Lalita has to laugh. “Don’t think of it like that. It’s not as if there are twenty people sitting and watching what’s going on in every little corner of the ship around the clock. We can activate the cameras by hand. A maximum of four at the same time. The data is stored, and people feel safer.”

  “Not me.” She feels watched, controlled. She grew up in a system like that. Everyone was monitored; nobody could escape. “You are naive, young lady.”

  Of course she’s naive. This is getting better by the minute. Her boyfriend has disappeared, this woman’s sister had something to do with it, and she is naive.

  The elevator stops, and she pushes Mrs. Malinowski out onto Broadway.

  It’s better if not too many people see her, since Broadway is strictly off-limits for passengers.
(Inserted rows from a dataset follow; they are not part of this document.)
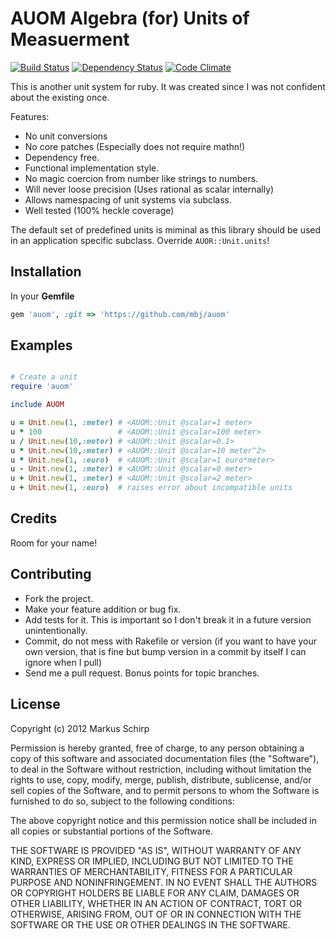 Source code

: AUOM Algebra (for) Units of Measuerment
=======================================

[![Build Status](https://secure.travis-ci.org/mbj/auom.png?branch=master)](http://travis-ci.org/mbj/auom)
[![Dependency Status](https://gemnasium.com/mbj/auom.png)](https://gemnasium.com/mbj/auom)
[![Code Climate](https://codeclimate.com/badge.png)](https://codeclimate.com/github/mbj/auom)

This is another unit system for ruby.
It was created since I was not confident about the existing once.

Features:

* No unit conversions 
* No core patches (Especially does not require mathn!)
* Dependency free.
* Functional implementation style.
* No magic coercion from number like strings to numbers.
* Will never loose precision (Uses rational as scalar internally)
* Allows namespacing of unit systems via subclass.
* Well tested (100% heckle coverage)

The default set of predefined units is miminal as this library should be used in an application 
specific subclass. Override ```AUOR::Unit.units```!

Installation
------------

In your **Gemfile**

``` ruby
gem 'auom', :git => 'https://github.com/mbj/auom'
```

Examples
--------

``` ruby

# Create a unit
require 'auom'

include AUOM

u = Unit.new(1, :meter) # <AUOM::Unit @scalar=1 meter>
u * 100                 # <AUOM::Unit @scalar=100 meter>
u / Unit.new(10,:meter) # <AUOM::Unit @scalar=0.1>
u * Unit.new(10,:meter) # <AUOM::Unit @scalar=10 meter^2>
u * Unit.new(1, :euro)  # <AUOM::Unit @scalar=1 euro*meter>
u - Unit.new(1, :meter) # <AUOM::Unit @scalar=0 meter>
u + Unit.new(1, :meter) # <AUOM::Unit @scalar=2 meter>
u + Unit.new(1, :euro)  # raises error about incompatible units
```

Credits
-------

Room for your name!

Contributing
-------------

* Fork the project.
* Make your feature addition or bug fix.
* Add tests for it. This is important so I don't break it in a
  future version unintentionally.
* Commit, do not mess with Rakefile or version
  (if you want to have your own version, that is fine but bump version in a commit by itself I can ignore when I pull)
* Send me a pull request. Bonus points for topic branches.

License
-------

Copyright (c) 2012 Markus Schirp

Permission is hereby granted, free of charge, to any person obtaining
a copy of this software and associated documentation files (the
"Software"), to deal in the Software without restriction, including
without limitation the rights to use, copy, modify, merge, publish,
distribute, sublicense, and/or sell copies of the Software, and to
permit persons to whom the Software is furnished to do so, subject to
the following conditions:

The above copyright notice and this permission notice shall be
included in all copies or substantial portions of the Software.

THE SOFTWARE IS PROVIDED "AS IS", WITHOUT WARRANTY OF ANY KIND,
EXPRESS OR IMPLIED, INCLUDING BUT NOT LIMITED TO THE WARRANTIES OF
MERCHANTABILITY, FITNESS FOR A PARTICULAR PURPOSE AND
NONINFRINGEMENT. IN NO EVENT SHALL THE AUTHORS OR COPYRIGHT HOLDERS BE
LIABLE FOR ANY CLAIM, DAMAGES OR OTHER LIABILITY, WHETHER IN AN ACTION
OF CONTRACT, TORT OR OTHERWISE, ARISING FROM, OUT OF OR IN CONNECTION
WITH THE SOFTWARE OR THE USE OR OTHER DEALINGS IN THE SOFTWARE.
No exceptions. They have no business here. This is no place for dream vacationers.

  Then again, Lalita is security, and security is allowed to do whatever it likes.

  “Oh, gray linoleum,” she rustles from below in the wheelchair.

  “Don’t speak, please.” She should damn well keep her trap shut. “Keep your feet up.” Lalita picks up the pace. The more they hurry, the less time for questions.

  Faces.

  Curious. Tired. Annoyed.

  “Watch out! Emergency coming through.”

  Faint giggles come from the wheelchair.

  “Shh.”

  Everyone moves aside. The woman just looks too wretched, the way she is hanging in her chair.

  Lalita parks Mrs. Malinowski behind some pieces of furniture waiting to be repaired. They are fixed to the wall with straps. “Don’t move.” Not that she can anyway.

  She turns down the corridor that leads to the offices. This is a dangerous spot, since all sorts of officers mill around here. HR folks. Machinists. Safety. Security.

  She slips into her office. Nike is on a video call with Miami in the adjacent conference room. She’ll have to risk it. All in, now or never.

  A moment later, she has managed to just barely wedge the wheelchair into the windowless office. She locks the door from the inside, drops into the office chair, and activates the four CCTV monitors.